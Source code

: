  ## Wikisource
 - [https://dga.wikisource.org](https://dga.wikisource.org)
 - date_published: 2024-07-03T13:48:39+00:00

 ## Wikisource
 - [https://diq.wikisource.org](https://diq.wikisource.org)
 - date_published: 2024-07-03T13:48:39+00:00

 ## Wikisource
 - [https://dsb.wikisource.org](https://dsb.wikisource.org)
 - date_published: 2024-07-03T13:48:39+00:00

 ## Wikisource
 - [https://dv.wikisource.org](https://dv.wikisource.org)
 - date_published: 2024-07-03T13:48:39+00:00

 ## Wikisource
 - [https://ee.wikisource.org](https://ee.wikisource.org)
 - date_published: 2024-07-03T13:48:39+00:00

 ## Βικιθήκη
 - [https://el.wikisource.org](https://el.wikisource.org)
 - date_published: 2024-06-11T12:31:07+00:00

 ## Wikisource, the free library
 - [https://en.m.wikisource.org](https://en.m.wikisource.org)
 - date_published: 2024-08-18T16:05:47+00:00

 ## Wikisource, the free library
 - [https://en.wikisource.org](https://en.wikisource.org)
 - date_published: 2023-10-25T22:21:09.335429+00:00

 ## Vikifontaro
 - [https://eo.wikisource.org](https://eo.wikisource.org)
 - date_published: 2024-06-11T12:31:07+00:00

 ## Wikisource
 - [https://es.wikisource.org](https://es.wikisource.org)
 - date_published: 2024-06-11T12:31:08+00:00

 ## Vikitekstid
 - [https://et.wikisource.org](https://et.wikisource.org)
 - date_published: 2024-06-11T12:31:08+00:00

==========

Everything in the records must be returned exactly.

## Exercise solution
Source code

:  ## Wikisource
 - [https://dga.wikisource.org](https://dga.wikisource.org)
 - date_published: 2024-07-03T13:48:39+00:00

 ## Wikisource
 - [https://diq.wikisource.org](https://diq.wikisource.org)
 - date_published: 2024-07-03T13:48:39+00:00

 ## Wikisource
 - [https://dsb.wikisource.org](https://dsb.wikisource.org)
 - date_published: 2024-07-03T13:48:39+00:00

 ## Wikisource
 - [https://dv.wikisource.org](https://dv.wikisource.org)
 - date_published: 2024-07-03T13:48:39+00:00

 ## Wikisource
 - [https://ee.wikisource.org](https://ee.wikisource.org)
 - date_published: 2024-07-03T13:48:39+00:00

 ## Βικιθήκη
 - [https://el.wikisource.org](https://el.wikisource.org)
 - date_published: 2024-06-11T12:31:07+00:00

 ## Wikisource, the free library
 - [https://en.m.wikisource.org](https://en.m.wikisource.org)
 - date_published: 2024-08-18T16:05:47+00:00

 ## Wikisource, the free library
 - [https://en.wikisource.org](https://en.wikisource.org)
 - date_published: 2023-10-25T22:21:09.335429+00:00

 ## Vikifontaro
 - [https://eo.wikisource.org](https://eo.wikisource.org)
 - date_published: 2024-06-11T12:31:07+00:00

 ## Wikisource
 - [https://es.wikisource.org](https://es.wikisource.org)
 - date_published: 2024-06-11T12:31:08+00:00

 ## Vikitekstid
 - [https://et.wikisource.org](https://et.wikisource.org)
 - date_published: 2024-06-11T12:31:08+00:00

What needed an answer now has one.